I have a complete record of writing my book, from the moment of inspiration (when I was praying the rosary on my morning bus) to the moment I held it in my hand for the first time.

I know pretty much everything I ate for breakfast, lunch and dinner for the last three years!

I record my dreams, when I remember them. I record interesting conversations. I record amusing or memorable incidents I witness on the street or bus or elsewhere. I take notes of the homilies I hear at church. Sometimes I even record little things like a change of shelf layout in the supermarket.

Will anyone ever read it? Well, I will read it, if nobody else does.

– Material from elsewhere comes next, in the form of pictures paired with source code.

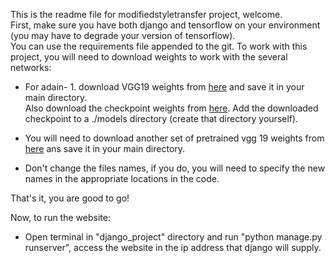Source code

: This is the readme file for modifiedstyletransfer project, welcome.  
First, make sure you have both django and tensorflow on your environment (you may have to degrade your version of tensorflow).  
You can use the requirements file appended to the git.
To work with this project, you will need to download weights to work with the several networks:
* For adain- 1. download VGG19 weights from [here](https://s3-us-west-2.amazonaws.com/wengaoye/vgg19_normalised.npz) and save it in your main directory.   
 Also download the checkpoint weights from [here](https://s3-us-west-2.amazonaws.com/wengaoye/arbitrary_style_model_style-weight-2e0.zip).
 Add the downloaded checkpoint to a ./models directory (create that directory yourself).
 
* You will need to download another set of pretrained vgg 19 weights from [here](https://www.vlfeat.org/matconvnet/models/imagenet-vgg-verydeep-19.mat) ans save it in your main directory.

* Don't change the files names, if you do, you will need to specify the new names in the appropriate locations in the code.

That's it, you are good to go!

Now, to run the website:
* Open terminal in "django_project" directory and run "python manage.py runserver", access the website in the ip address that django will supply.



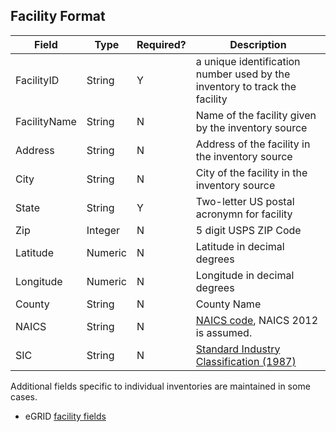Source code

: ## Facility Format

Field | Type | Required? | Description|
----- | ---- | --------  | -----------|
FacilityID | String | Y | a unique identification number used by the inventory to track the facility|
FacilityName |String |N | Name of the facility given by the inventory source  |
Address |String| N| Address of the facility in the inventory source|
City |String|N| City of the facility in the inventory source|
State | String | Y | Two-letter US postal acronymn for facility|
Zip |Integer|N| 5 digit USPS ZIP Code|
Latitude |Numeric|N|Latitude in decimal degrees|
Longitude |Numeric|N|Longitude in decimal degrees|
County |String|N|County Name|
NAICS |String|N|[NAICS code](https://www.census.gov/cgi-bin/sssd/naics/naicsrch?chart=2012), NAICS 2012 is assumed.|
SIC |String|N|[Standard Industry Classification (1987)](https://www.osha.gov/pls/imis/sicsearch.html)|

Additional fields specific to individual inventories are maintained in some cases.
- eGRID [facility fields](https://github.com/USEPA/standardizedinventories/blob/master/stewi/data/eGRID/eGRID_required_fields.csv)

It's also a diary of my inner life, as well as my outer life. I record my dreams (when I remember them), my ideas, my fascinations, my internal debates, my reactions to whatever I'm reading. These are especially interesting to re-read. My diary flows into my other writing.

This was the first paragraph I wrote, this day three years ago. (The teen diary mentioned covered less than a year.)

I decided yesterday-- or was it today?-- that I would start keeping a diary again. Strangely enough, it was the memory of a passage in Brideshead Revisited that did it. There is one section set aboard a liner that filled me with a strange fascination with the notion of days, of how our lives are divided into these units. And I remembered, from the computer diary I kept in my teens, how delicious the in-betweeny days seemed to be-- the uneventful, reflective days-- and how each day seemed to have more of an identity when it was preserved in a diary. Even though that diary is long lost, I remember the days I chronicled in it as days because I chronicled them. Hence-- this.

Keep a diary! You'll be glad you did!